** Opening LISTED ENTRIES block **

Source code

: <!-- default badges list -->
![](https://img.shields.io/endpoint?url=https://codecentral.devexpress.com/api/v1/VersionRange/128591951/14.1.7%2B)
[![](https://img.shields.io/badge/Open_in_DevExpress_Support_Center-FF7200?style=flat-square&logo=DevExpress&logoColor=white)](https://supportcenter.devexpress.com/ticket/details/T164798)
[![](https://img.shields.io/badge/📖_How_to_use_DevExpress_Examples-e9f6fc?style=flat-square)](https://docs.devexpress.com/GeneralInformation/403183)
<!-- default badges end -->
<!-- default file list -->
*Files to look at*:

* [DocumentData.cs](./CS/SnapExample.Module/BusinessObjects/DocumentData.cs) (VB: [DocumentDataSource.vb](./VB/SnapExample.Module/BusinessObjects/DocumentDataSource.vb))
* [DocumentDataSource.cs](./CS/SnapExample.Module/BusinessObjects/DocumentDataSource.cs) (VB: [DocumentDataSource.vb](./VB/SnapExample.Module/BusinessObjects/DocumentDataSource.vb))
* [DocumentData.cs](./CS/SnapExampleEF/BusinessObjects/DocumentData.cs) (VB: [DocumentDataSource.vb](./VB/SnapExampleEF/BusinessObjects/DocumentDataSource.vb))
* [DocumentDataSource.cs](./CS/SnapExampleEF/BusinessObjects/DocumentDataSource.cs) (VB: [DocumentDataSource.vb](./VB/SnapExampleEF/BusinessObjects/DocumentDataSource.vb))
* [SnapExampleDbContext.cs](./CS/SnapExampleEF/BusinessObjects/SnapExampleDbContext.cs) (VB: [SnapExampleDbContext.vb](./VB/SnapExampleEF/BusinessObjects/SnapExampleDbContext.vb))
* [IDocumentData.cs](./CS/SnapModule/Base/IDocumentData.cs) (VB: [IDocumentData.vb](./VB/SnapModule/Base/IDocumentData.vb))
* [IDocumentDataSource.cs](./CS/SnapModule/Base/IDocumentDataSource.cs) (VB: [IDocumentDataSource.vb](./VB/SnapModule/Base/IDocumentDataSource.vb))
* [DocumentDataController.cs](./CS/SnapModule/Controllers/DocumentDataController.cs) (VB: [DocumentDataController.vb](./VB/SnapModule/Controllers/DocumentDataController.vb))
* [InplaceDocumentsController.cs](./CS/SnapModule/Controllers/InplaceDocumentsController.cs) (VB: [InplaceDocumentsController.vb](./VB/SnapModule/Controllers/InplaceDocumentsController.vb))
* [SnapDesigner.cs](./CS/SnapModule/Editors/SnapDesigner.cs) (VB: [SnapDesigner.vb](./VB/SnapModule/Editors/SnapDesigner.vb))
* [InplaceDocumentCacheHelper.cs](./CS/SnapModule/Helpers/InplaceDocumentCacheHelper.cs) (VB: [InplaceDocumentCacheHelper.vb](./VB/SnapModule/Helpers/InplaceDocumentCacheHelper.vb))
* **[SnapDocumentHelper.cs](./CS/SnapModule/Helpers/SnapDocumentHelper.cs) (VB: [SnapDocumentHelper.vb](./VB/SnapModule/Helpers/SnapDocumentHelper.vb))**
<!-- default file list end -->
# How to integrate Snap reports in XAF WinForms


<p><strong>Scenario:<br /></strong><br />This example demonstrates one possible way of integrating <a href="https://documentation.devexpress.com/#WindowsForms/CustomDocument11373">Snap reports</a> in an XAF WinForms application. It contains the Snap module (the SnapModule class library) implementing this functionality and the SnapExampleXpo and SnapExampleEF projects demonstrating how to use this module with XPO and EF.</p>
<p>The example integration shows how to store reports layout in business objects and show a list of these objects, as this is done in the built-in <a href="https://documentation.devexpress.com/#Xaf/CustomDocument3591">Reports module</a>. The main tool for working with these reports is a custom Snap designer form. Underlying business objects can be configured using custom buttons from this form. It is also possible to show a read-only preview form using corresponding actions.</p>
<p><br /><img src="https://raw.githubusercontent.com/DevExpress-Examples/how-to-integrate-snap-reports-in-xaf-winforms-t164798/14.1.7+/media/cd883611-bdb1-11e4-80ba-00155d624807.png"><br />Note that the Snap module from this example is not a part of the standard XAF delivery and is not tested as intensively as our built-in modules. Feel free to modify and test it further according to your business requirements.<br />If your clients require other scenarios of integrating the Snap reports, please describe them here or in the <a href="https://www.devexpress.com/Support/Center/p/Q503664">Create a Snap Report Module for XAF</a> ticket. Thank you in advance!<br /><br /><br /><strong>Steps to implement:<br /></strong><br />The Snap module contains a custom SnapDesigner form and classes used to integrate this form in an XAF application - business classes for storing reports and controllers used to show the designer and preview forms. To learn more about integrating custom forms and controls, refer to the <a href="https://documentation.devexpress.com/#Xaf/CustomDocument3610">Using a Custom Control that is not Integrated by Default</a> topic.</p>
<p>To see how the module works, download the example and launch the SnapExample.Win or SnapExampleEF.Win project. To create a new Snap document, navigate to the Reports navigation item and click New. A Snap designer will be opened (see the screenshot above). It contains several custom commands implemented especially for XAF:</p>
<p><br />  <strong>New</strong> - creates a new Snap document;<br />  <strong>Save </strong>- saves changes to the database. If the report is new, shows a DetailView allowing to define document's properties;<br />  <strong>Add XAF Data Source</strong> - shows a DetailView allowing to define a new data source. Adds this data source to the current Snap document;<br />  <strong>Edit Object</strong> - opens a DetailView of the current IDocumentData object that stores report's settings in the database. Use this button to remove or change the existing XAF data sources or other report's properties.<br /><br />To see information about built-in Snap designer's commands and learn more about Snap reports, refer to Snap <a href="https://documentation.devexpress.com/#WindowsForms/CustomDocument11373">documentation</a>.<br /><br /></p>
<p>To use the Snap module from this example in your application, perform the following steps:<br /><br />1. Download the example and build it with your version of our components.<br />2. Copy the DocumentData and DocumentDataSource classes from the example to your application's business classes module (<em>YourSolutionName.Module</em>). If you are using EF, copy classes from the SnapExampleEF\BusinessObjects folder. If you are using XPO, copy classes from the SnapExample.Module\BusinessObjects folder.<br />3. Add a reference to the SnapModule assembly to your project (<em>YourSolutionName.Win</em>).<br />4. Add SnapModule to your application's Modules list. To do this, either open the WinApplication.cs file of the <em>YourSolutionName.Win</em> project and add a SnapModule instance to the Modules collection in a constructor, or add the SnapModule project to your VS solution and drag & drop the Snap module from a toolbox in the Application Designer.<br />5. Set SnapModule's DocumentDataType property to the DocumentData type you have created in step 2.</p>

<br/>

** Closing LISTED ENTRIES block **

* _TASK REQUIREMENTS_
Wherever the string "flat" occurs in the records, copy the line it is in.

* _RESPONSE BELOW_
[![](https://img.shields.io/badge/Open_in_DevExpress_Support_Center-FF7200?style=flat-square&logo=DevExpress&logoColor=white)](https://supportcenter.devexpress.com/ticket/details/T164798)
[![](https://img.shields.io/badge/📖_How_to_use_DevExpress_Examples-e9f6fc?style=flat-square)](https://docs.devexpress.com/GeneralInformation/403183)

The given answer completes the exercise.